— EXERCISE OBJECTIVE —
Up to and including the line with "both authentication methods", copy the records below exactly from their first line.

(Stored data)

Start of Block

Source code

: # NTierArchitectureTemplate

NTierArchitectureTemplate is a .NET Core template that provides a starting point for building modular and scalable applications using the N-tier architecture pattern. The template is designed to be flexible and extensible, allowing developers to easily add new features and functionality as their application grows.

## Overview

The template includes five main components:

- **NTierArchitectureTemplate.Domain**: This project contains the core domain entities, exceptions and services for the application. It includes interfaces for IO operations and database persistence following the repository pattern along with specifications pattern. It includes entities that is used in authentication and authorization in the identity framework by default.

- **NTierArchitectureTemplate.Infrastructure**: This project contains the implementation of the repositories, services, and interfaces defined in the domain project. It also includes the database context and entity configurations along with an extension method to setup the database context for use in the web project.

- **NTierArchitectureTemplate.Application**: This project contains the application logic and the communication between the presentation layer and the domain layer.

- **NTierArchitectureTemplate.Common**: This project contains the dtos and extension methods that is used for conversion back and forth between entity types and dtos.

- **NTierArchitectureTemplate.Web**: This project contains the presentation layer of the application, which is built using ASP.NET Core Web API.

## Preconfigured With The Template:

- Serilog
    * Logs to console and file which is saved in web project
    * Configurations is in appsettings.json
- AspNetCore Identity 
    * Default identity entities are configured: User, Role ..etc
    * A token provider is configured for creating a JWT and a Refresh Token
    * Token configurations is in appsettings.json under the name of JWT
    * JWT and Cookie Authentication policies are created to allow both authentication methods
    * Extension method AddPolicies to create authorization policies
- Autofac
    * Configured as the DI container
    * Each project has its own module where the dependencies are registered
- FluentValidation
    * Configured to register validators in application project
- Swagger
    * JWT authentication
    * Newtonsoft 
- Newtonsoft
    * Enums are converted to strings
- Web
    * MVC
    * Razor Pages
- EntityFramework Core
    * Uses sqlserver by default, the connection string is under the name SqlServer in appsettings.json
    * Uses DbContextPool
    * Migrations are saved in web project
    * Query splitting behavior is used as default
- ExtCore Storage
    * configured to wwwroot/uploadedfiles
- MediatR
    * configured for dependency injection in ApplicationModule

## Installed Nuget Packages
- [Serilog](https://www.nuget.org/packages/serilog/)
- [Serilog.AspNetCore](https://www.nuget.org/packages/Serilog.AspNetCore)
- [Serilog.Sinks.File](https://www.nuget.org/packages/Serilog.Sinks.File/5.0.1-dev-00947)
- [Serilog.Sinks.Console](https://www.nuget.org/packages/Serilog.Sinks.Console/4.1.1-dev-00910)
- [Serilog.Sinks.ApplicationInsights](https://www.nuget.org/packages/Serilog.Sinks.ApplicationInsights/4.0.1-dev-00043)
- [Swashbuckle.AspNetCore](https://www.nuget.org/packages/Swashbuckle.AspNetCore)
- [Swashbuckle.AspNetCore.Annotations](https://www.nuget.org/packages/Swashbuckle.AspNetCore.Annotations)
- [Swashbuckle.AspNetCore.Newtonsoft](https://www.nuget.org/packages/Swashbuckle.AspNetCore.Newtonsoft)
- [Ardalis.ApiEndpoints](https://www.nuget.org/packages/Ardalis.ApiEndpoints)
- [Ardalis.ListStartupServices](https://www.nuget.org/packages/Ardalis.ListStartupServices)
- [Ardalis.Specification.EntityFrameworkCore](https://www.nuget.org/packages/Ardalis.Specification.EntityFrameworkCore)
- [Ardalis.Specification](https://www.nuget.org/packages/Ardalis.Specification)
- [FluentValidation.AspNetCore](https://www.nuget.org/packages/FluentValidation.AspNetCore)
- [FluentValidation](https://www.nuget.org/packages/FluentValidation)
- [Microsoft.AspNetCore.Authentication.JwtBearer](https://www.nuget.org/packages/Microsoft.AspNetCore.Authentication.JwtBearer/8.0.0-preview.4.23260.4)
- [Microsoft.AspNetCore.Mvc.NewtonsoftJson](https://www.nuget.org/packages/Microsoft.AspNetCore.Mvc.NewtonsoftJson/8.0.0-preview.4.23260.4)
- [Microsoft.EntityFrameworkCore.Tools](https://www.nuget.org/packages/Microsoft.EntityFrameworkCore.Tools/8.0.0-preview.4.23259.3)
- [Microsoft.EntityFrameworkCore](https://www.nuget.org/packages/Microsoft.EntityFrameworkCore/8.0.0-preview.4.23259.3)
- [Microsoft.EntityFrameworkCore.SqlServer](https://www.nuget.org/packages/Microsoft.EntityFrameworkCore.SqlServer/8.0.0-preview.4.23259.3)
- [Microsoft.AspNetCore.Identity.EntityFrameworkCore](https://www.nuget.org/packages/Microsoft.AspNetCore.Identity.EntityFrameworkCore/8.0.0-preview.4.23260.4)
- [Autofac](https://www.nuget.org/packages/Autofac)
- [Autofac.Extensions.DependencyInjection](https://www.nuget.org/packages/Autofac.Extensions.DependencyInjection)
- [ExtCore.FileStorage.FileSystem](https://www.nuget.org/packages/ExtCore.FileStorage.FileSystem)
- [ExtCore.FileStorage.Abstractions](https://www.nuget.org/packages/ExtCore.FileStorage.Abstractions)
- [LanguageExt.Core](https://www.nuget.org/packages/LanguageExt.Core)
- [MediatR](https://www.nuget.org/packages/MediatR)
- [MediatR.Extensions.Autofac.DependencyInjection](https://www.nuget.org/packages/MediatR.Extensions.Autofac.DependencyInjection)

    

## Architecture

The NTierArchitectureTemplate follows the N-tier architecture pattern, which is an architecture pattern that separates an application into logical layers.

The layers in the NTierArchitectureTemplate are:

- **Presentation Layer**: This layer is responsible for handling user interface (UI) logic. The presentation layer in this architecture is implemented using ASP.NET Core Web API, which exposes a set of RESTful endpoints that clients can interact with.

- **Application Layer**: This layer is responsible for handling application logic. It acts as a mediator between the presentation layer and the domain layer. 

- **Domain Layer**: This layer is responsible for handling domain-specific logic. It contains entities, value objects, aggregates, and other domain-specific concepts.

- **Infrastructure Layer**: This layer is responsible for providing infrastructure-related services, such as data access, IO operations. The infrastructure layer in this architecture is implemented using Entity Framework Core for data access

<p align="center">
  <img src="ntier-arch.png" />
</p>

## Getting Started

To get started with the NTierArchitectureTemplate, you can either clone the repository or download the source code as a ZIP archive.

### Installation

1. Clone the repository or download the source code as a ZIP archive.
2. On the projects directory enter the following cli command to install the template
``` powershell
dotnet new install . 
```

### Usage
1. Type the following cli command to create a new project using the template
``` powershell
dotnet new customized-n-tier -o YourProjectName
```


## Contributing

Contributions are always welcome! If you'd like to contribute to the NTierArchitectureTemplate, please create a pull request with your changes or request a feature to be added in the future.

End of Block

— OUTPUT FOR THIS TASK —
Source code

: # NTierArchitectureTemplate

NTierArchitectureTemplate is a .NET Core template that provides a starting point for building modular and scalable applications using the N-tier architecture pattern. The template is designed to be flexible and extensible, allowing developers to easily add new features and functionality as their application grows.

## Overview

The template includes five main components:

- **NTierArchitectureTemplate.Domain**: This project contains the core domain entities, exceptions and services for the application. It includes interfaces for IO operations and database persistence following the repository pattern along with specifications pattern. It includes entities that is used in authentication and authorization in the identity framework by default.

- **NTierArchitectureTemplate.Infrastructure**: This project contains the implementation of the repositories, services, and interfaces defined in the domain project. It also includes the database context and entity configurations along with an extension method to setup the database context for use in the web project.

- **NTierArchitectureTemplate.Application**: This project contains the application logic and the communication between the presentation layer and the domain layer.

- **NTierArchitectureTemplate.Common**: This project contains the dtos and extension methods that is used for conversion back and forth between entity types and dtos.

- **NTierArchitectureTemplate.Web**: This project contains the presentation layer of the application, which is built using ASP.NET Core Web API.

## Preconfigured With The Template:

- Serilog
    * Logs to console and file which is saved in web project
    * Configurations is in appsettings.json
- AspNetCore Identity 
    * Default identity entities are configured: User, Role ..etc
    * A token provider is configured for creating a JWT and a Refresh Token
    * Token configurations is in appsettings.json under the name of JWT
    * JWT and Cookie Authentication policies are created to allow both authentication methods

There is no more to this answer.